BC(C) (Spoiler Within)

Relax wrote:

MaxxQ wrote:There's a difference between "fold" and "wiggle". Not my fault you can't understand that.

All you gave were examples of wiggling, vibration, etc. Nothing you mentioned folded.

And what precisely do you think RADAR antennas have done since its inception? Hrmm? Good grief....

Folded, rotated...

Give ya a hint about basic engineering(applied physics). Calibrating for the small stuff is VASTLY more difficult and complex than compensating for a LARGE external movement .... that happens once and then your sensor is locked in place where the calibration takes place.

And just what do you think NASA has been proposing and doing for a VERY long time with their folding space based mirrors? Hrmm? NASA is getting ready to launch said gigantic mirror assembly...

Obviously, there's some misunderstanding here. Let's go back over it and see where it is:

1. Discussion about fitting x-number of LACs in a carrier the size of a Nike

2. You do some math (which makes many assumptions), and decide that yes, one can fit x-number in y-volume.

3. Short mention of possible folding grav sensor array.

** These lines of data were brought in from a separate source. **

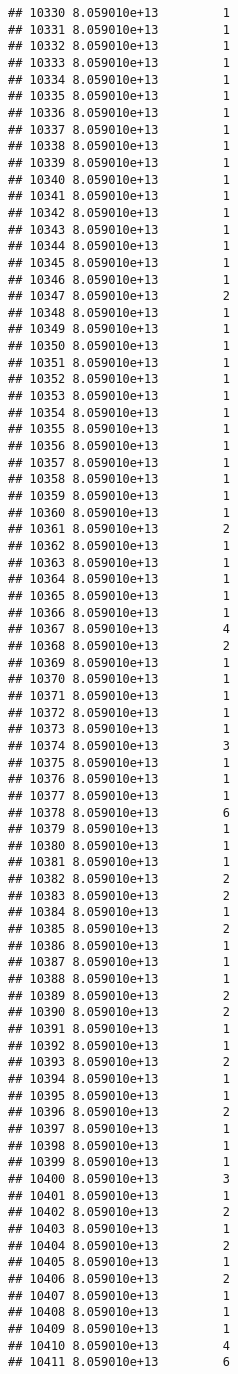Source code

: \documentclass[
]{article}
\begin{document}
\begin{verbatim}
## 10330 8.059010e+13         1
## 10331 8.059010e+13         1
## 10332 8.059010e+13         1
## 10333 8.059010e+13         1
## 10334 8.059010e+13         1
## 10335 8.059010e+13         1
## 10336 8.059010e+13         1
## 10337 8.059010e+13         1
## 10338 8.059010e+13         1
## 10339 8.059010e+13         1
## 10340 8.059010e+13         1
## 10341 8.059010e+13         1
## 10342 8.059010e+13         1
## 10343 8.059010e+13         1
## 10344 8.059010e+13         1
## 10345 8.059010e+13         1
## 10346 8.059010e+13         1
## 10347 8.059010e+13         2
## 10348 8.059010e+13         1
## 10349 8.059010e+13         1
## 10350 8.059010e+13         1
## 10351 8.059010e+13         1
## 10352 8.059010e+13         1
## 10353 8.059010e+13         1
## 10354 8.059010e+13         1
## 10355 8.059010e+13         1
## 10356 8.059010e+13         1
## 10357 8.059010e+13         1
## 10358 8.059010e+13         1
## 10359 8.059010e+13         1
## 10360 8.059010e+13         1
## 10361 8.059010e+13         2
## 10362 8.059010e+13         1
## 10363 8.059010e+13         1
## 10364 8.059010e+13         1
## 10365 8.059010e+13         1
## 10366 8.059010e+13         1
## 10367 8.059010e+13         4
## 10368 8.059010e+13         2
## 10369 8.059010e+13         1
## 10370 8.059010e+13         1
## 10371 8.059010e+13         1
## 10372 8.059010e+13         1
## 10373 8.059010e+13         1
## 10374 8.059010e+13         3
## 10375 8.059010e+13         1
## 10376 8.059010e+13         1
## 10377 8.059010e+13         1
## 10378 8.059010e+13         6
## 10379 8.059010e+13         1
## 10380 8.059010e+13         1
## 10381 8.059010e+13         1
## 10382 8.059010e+13         2
## 10383 8.059010e+13         2
## 10384 8.059010e+13         1
## 10385 8.059010e+13         2
## 10386 8.059010e+13         1
## 10387 8.059010e+13         1
## 10388 8.059010e+13         1
## 10389 8.059010e+13         2
## 10390 8.059010e+13         2
## 10391 8.059010e+13         1
## 10392 8.059010e+13         1
## 10393 8.059010e+13         2
## 10394 8.059010e+13         1
## 10395 8.059010e+13         1
## 10396 8.059010e+13         2
## 10397 8.059010e+13         1
## 10398 8.059010e+13         1
## 10399 8.059010e+13         1
## 10400 8.059010e+13         3
## 10401 8.059010e+13         1
## 10402 8.059010e+13         2
## 10403 8.059010e+13         1
## 10404 8.059010e+13         2
## 10405 8.059010e+13         1
## 10406 8.059010e+13         2
## 10407 8.059010e+13         1
## 10408 8.059010e+13         1
## 10409 8.059010e+13         1
## 10410 8.059010e+13         4
## 10411 8.059010e+13         6

\end{verbatim}
\end{document}
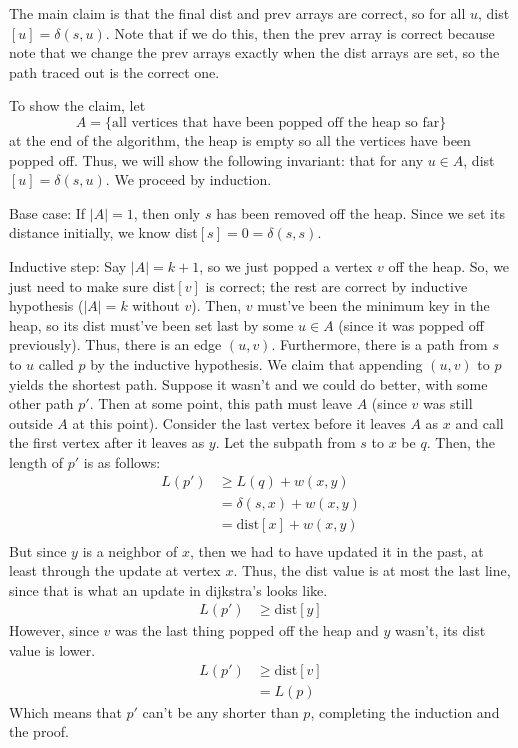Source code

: \begin{algothm}
    The main claim is that the final dist and prev arrays are correct, so for all $u$, dist$[u] = \delta(s, u)$. Note that if we do this,
    then the prev array is correct because note that we change the prev arrays exactly when the dist arrays are set, so the path traced out
    is the correct one.

    To show the claim, let \[A = \{ \text{all vertices that have been popped off the heap so far} \}\]
    at the end of the algorithm, the heap is empty so all the vertices have been popped off. Thus, we will show the following invariant:
    that for any $u \in A$, dist$[u] = \delta(s, u)$. We proceed by induction.

    Base case: If $|A| = 1$, then only $s$ has been removed off the heap. Since we set its distance initially, we know dist$[s] = 0 = \delta(s, s)$.

    Inductive step: Say $|A| = k + 1$, so we just popped a vertex $v$ off the heap. So, we just need to make sure dist$[v]$ is correct; the rest are correct
    by inductive hypothesis ($|A| = k$ without $v$). Then, $v$ must've been the minimum key in the heap, so its dist must've been set last by some $u \in A$ (since it was popped off previously).
    Thus, there is an edge $(u, v)$. Furthermore, there is a path from $s$ to $u$ called $p$ by the inductive hypothesis. We claim that appending $(u, v)$ to $p$
    yields the shortest path. Suppose it wasn't and we could do better, with some other path $p'$. Then at some point, this path must leave $A$ (since $v$ was still outside $A$ at this point).
    Consider the last vertex before it leaves $A$ as $x$ and call the first vertex after it leaves as $y$. Let the subpath from $s$ to $x$ be $q$. Then, the length of $p'$ is as follows:
    \begin{align*}
        L(p') &\geq L(q) + w(x, y) \\
        &= \delta(s, x) + w(x, y) \\
        &= \text{dist}[x] + w(x, y) \\
    \end{align*} 
    But since $y$ is a neighbor of $x$, then we had to have updated it in the past, at least through the update at vertex $x$. Thus,
    the dist value is at most the last line, since that is what an update in dijkstra's looks like.
    \begin{align*}
        L(p') &\geq \text{dist}[y]
    \end{align*}
    However, since $v$ was the last thing popped off the heap and $y$ wasn't, its dist value is lower.
    \begin{align*}
        L(p') &\geq \text{dist}[v] \\
        &= L(p)
    \end{align*}
    Which means that $p'$ can't be any shorter than $p$, completing the induction and the proof.
\end{algothm}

4. I say the grav sensor arrays don't fold. Not that they CAN'T fold, but that they DON'T fold.

5. You ask why.

6. I never responded to that. Someone else did, and mentioned examples.

7. You followed with some other stuff, but the main point that I have issues with is that you stated, as an absolute, "every other sensor known to mankind can fold".

8. To which I responded with examples of sensors that CAN'T fold, thereby nullifying your "every other sensor..." shtick.

9. To which you responded with examples of wiggling, tremors, trucks driving by, but not ONE SINGLE MENTION of a sensor that actually folds. At this point, you're still replying to the person that replied to your "why" up there at #5, even though you're addressing it to me.

10. I respond by pointing out that you only mentioned movement when my request was to show me video of specific sensors FOLDING, which is different from needing to be stabilized and calibrated against outside influences.

So, what do I see in all this? I see that I NEVER said that these sensors (whether the real life ones I specified, or fictional in the Honorverse) CAN'T fold, but that they DON'T fold. I'm perfectly well aware that SOME sensors CAN fold - jesus christ, I spent seven years in the Air Force! I'm also aware of the James Webb telescope, and solar panels and dishes on satellites and planetary probes. But that wasn't MY point, which you have conveniently overlooked.

MY point was the assertion "every other sensor known to mankind can fold" is wrong, and I named several sensors that prove that point. Your problem is that you are equating folding and wiggling, which are two completely different things, except maybe in extreme examples such as that in my next paragraph.

As for my experience with engineering, I may not have the edumacation that you allegedly have, but I've picked up a few things over the years. Wanna have a discussion on how traffic, winds funneled through a canyon, and ENGINEERS that should have known better brought down the Tacoma Narrows Bridge?

Maybe talk about how I was changing a flat on an overpass that moved an inch or so up and down every time a loaded semi drove by? I know why it does that, and why it's SUPPOSED to do that. I may not have the technical vocabulary for it, but I can (and HAVE DONE SO) explain it so a child can understand it.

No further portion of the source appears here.